----- EXCERPTED DATA -----
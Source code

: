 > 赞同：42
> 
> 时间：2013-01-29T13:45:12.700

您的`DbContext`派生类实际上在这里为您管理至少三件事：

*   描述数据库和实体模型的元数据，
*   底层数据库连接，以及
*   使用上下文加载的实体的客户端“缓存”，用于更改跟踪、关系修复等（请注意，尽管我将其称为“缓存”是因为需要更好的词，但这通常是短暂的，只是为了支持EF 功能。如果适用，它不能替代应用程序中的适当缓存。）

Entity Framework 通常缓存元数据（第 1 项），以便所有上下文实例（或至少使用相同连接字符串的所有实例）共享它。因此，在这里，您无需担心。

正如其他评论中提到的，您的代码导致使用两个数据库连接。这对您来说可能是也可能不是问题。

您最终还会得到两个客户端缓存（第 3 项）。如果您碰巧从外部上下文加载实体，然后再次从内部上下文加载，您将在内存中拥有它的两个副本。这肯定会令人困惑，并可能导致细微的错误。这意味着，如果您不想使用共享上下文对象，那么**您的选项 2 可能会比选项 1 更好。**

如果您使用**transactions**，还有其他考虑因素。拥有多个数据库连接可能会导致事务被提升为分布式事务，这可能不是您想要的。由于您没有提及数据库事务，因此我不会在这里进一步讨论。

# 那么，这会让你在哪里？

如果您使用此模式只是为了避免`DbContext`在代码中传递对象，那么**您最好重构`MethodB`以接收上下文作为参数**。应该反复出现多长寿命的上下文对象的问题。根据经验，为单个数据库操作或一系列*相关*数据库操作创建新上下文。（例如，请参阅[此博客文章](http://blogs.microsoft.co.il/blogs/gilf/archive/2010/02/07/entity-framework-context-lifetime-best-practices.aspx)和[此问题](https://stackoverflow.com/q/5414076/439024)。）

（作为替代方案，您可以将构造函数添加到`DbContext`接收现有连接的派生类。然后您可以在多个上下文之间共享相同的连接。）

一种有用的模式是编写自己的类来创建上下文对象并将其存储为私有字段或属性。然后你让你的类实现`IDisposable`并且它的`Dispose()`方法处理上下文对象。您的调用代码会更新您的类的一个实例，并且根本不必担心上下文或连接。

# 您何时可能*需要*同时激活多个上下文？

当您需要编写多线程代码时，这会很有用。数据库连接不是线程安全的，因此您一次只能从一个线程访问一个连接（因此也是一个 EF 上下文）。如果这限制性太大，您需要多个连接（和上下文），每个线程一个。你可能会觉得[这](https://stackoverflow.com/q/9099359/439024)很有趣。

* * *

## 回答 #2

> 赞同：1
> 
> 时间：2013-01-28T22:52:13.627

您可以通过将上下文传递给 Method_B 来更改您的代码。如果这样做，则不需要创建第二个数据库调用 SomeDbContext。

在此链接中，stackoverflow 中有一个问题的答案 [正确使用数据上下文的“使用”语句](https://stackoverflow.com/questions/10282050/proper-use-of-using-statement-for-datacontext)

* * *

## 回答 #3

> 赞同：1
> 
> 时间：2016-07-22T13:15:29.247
-----
How many lines of the records contain "stackoverflow"? Answer with the number only.

**SOLUTION:**
3